Originalité ne veut pas dire interdiction. Des milliers de prénoms rares, étrangers ou inventés sont acceptés chaque année en France sans la moindre difficulté. Luna, Maël, Nael, Liam ou encore Inaya étaient considérés comme très originaux il y a vingt ans et figurent aujourd’hui dans le top 50 national.

Les prénoms issus d’autres cultures passent sans problème tant qu’ils remplissent la fonction de prénom. Le juge n’évalue pas le goût des parents mais le préjudice potentiel pour l’enfant. Un prénom rare ou étranger qui sonne comme un vrai prénom ne sera pas contesté. Le risque commence quand le choix relève manifestement de la provocation, du jeu de mots ou de la référence déplacée.

Si l’officier d’état civil vous interroge sur votre choix, ne paniquez pas. Cette démarche est normale et ne signifie pas que votre prénom sera refusé. Expliquez sereinement l’origine et la signification du prénom. Dans la grande majorité des cas, le procureur classe le signalement sans suite.

Ce qu’il faut retenir

1. Il n’existe aucune liste officielle de prénoms interdits en France. Le principe est la liberté totale depuis 1993.

2. L’article 57 du Code civil pose deux limites : le prénom ne doit pas nuire à l’intérêt de l’enfant ni porter atteinte au nom de famille d’un tiers.

3. L’officier d’état civil ne refuse pas un prénom, il signale au procureur. Seul le juge aux affaires familiales peut ordonner une suppression.

4. Les critères de refus portent sur le risque de moquerie, les références inappropriées, la fantaisie excessive et la confusion prénom-nom.

5. Les prénoms originaux ou étrangers sont parfaitement acceptés. Seuls les choix manifestement préjudiciables sont contestés.

Questions fréquentes

Un officier d’état civil peut-il refuser d’enregistrer un prénom ?

Non, l’officier d’état civil n’a pas le pouvoir de refuser un prénom. Il enregistre systématiquement la naissance avec le prénom choisi par les parents. S’il a un doute, il signale le prénom au procureur de la République, qui décide ensuite de saisir ou non le juge aux affaires familiales.
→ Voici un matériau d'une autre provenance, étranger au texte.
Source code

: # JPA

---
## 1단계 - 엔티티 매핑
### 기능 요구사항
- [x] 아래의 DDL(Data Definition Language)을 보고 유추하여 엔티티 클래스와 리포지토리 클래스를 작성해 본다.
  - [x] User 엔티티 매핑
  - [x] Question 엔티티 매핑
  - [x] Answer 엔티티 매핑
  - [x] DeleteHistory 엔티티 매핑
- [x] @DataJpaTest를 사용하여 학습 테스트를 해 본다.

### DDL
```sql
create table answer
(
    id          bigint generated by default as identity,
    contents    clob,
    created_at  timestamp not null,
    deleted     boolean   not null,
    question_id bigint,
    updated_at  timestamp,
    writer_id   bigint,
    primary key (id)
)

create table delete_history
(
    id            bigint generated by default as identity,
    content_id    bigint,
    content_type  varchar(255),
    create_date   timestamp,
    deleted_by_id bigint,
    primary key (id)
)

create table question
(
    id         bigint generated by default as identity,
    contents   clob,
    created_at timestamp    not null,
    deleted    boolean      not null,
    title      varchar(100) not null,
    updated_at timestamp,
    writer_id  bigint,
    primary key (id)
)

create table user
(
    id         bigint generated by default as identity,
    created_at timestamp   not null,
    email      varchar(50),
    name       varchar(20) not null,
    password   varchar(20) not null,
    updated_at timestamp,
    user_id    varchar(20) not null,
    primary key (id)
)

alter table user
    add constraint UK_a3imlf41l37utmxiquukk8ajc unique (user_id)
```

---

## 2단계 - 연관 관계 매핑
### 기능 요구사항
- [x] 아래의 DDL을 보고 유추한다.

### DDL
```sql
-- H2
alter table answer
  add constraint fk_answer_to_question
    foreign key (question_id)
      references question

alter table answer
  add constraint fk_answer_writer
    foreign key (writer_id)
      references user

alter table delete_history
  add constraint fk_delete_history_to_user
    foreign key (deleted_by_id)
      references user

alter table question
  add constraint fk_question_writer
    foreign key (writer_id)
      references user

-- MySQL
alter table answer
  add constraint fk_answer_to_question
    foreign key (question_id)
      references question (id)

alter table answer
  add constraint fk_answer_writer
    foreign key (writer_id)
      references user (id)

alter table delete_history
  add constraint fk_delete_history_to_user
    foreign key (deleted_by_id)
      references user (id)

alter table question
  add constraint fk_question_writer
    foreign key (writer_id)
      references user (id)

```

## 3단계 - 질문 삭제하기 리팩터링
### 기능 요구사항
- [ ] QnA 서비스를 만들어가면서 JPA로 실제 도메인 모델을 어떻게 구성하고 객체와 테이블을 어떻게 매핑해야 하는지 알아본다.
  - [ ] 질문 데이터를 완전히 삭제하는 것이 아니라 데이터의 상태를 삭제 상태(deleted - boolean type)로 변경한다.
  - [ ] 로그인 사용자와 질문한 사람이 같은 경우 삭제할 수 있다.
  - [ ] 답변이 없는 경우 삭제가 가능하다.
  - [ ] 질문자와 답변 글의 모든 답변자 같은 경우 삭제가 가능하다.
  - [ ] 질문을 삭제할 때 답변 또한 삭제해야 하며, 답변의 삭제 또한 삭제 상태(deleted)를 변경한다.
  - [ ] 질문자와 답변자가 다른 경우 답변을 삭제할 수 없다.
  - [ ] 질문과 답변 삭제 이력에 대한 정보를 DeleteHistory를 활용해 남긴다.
Le bébé porte donc bien le prénom contesté tant qu’aucune décision de justice n’intervient.

Quels prénoms ont été refusés en France ?

Parmi les cas les plus connus : Nutella, Fraise, Titeuf, Lucifer, Manhattan, MJ, Daemon, Clitorine, Mini Cooper, Joyeux, Folavril, Patriste et Dilleur. L’association « Mégane » avec le nom de famille « Renault » et les prénoms « Babord » et « Tribord » pour des jumeaux ont également été refusés. Chaque décision repose sur un jugement au cas par cas.

Peut-on donner un prénom étranger en France ?

Oui, les prénoms étrangers sont parfaitement autorisés en France. La loi de 1993 a supprimé l’ancienne obligation de choisir parmi les saints du calendrier. Un prénom arabe, asiatique, scandinave ou africain est enregistré sans difficulté dès lors qu’il remplit sa fonction de prénom et ne porte pas atteinte à l’intérêt de l’enfant.

Que faire si le procureur conteste le prénom choisi ?

Si le procureur saisit le juge aux affaires familiales, vous serez convoqué pour défendre votre choix. Préparez les éléments qui justifient le prénom : origine culturelle, signification, usage dans d’autres pays. Si le juge confirme le refus, vous disposez d’un délai pour proposer un nouveau prénom. À défaut, le juge en attribue un d’office. La décision est susceptible d’appel devant la cour d’appel.